Here’s what he told far right San Diego editorialist Chris Reed:

It’s full speed ahead for the effort to suspend the job-killing law until unemployment plunges, says the head of the Howard Jarvis Taxpayers Association.

I had Jon Coupal on my KOGO 600 AM show last night and asked him about the gov’s declaration yesterday that AB 32 needs to be phased in carefully with consideration of economic competitiveness issues and in synch with national efforts to fight climate change.

“Too little, too late,” said Jon.

He also predicted that after the Logue/McClintock measure putting AB 32 on hold qualifies for the ballot that Meg Whitman will get aboard.
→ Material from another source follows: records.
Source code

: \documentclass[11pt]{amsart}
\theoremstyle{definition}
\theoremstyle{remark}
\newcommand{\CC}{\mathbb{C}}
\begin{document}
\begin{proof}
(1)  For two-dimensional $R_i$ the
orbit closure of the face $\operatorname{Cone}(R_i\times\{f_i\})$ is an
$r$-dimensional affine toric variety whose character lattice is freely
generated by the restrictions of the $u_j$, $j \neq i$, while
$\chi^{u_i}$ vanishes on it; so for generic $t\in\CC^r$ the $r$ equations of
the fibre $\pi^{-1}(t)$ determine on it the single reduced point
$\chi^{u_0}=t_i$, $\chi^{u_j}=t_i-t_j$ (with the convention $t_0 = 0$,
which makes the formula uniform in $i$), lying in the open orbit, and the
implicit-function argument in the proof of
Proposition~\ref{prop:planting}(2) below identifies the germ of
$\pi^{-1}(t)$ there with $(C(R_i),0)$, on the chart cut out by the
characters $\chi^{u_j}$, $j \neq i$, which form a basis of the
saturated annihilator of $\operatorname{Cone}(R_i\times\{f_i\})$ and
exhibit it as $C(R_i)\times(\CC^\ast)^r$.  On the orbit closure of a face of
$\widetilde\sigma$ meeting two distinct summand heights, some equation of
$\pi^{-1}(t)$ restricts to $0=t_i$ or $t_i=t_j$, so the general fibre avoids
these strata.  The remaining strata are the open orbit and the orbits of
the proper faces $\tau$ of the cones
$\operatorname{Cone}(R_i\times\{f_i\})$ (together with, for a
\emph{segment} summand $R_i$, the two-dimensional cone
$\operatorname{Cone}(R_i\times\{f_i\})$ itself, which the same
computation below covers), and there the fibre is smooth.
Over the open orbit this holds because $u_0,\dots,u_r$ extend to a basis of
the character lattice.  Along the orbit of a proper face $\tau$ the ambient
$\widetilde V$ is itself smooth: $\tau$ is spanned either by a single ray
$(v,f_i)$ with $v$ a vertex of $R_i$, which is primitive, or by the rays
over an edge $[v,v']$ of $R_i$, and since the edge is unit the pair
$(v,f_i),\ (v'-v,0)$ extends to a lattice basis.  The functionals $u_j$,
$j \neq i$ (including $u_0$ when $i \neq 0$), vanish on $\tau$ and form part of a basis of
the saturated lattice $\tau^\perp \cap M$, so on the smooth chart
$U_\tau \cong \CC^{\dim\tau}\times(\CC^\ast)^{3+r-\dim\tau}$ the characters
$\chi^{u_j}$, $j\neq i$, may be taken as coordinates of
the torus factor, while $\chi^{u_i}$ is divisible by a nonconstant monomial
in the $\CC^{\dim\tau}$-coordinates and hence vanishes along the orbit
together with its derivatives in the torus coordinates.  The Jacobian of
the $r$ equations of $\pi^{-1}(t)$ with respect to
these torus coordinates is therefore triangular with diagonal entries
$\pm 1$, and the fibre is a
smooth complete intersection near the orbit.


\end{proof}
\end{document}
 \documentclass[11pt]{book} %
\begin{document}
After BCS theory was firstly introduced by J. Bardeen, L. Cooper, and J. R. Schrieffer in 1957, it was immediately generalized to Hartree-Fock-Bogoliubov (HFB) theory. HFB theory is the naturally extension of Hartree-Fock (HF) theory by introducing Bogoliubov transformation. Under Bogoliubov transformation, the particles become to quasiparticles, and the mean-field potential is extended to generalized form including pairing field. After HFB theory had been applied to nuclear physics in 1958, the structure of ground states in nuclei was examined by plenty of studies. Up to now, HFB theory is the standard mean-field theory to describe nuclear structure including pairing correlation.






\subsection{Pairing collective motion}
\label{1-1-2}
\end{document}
I hope so. As I wrote earlier this week, her present stand of supporting a one-year suspension is incoherent. She knows it’s bad policy and that it makes far more sense to have a uniform national or international approach on climate change. So why a temporary suspension?

Whitman had called for a one-year suspension. But in a Santa Barbara stop, under more aggressive press questioning than she got at the state Republican convention, she said the plan should be ended, like her primary rival Steve Poizner. Which Reed didn’t know till he read this.

The ballot drive is largely funded by Texas oil companies, with some additional money filtered through Coupal’s anti-tax lobbying group.

Be careful what you wish for, Mr. Reed.

** NEW POLL: OPPOSITION TO AFGHAN WAR DROPS SHARPLY WHILE SUPPORT FOR OBAMA’S MOVES INCREASES. A new CNN poll shows a big drop in opposition to the war effort in Afghanistan.

Which I expected while working on my column, “Is Obama’s AfPak Strategy Actually Working?,” published on March 5th and linked below.

Americans are growing more optimistic about the war in Afghanistan and opposition to the war has dropped below the 50 percent mark for the first time in nearly a year, according to a new national poll.

A CNN/Opinion Research Corporation survey released Friday indicates that 44 percent of the public says things are going well for the U.S. in Afghanistan, with 43 percent saying things are going badly.

“That’s a huge 23-point jump since last November, when two-thirds thought that things were going poorly in the war,” says CNN Polling Director Keating Holland. …

Forty-eight percent of people questioned now support the war, with 49 percent opposed. This is the first time since May of 2009 in CNN polling that opposition has dropped below 50 percent.

“Opposition to the war is down a bit since January and down significantly since the fall,” adds Holland. “The intensity of opposition to the war is also down. Last fall 39 percent said that they opposed the war and their minds were made up. Today that number has dropped to one in three. Optimism has also helped Barack Obama.”

The poll indicates that 55 percent of Americans approve of how the president’s handling Afghanistan, up from 42 percent last fall.

Support for the war is highest among rural Americans.

“A 55-percent majority of people who live in rural areas now support the war, up 14 points since the fall. That’s the biggest increase in support for the war among major demographic categories. Some 58 percent of city residents and 52 percent of suburbanites oppose the war,” says Holland.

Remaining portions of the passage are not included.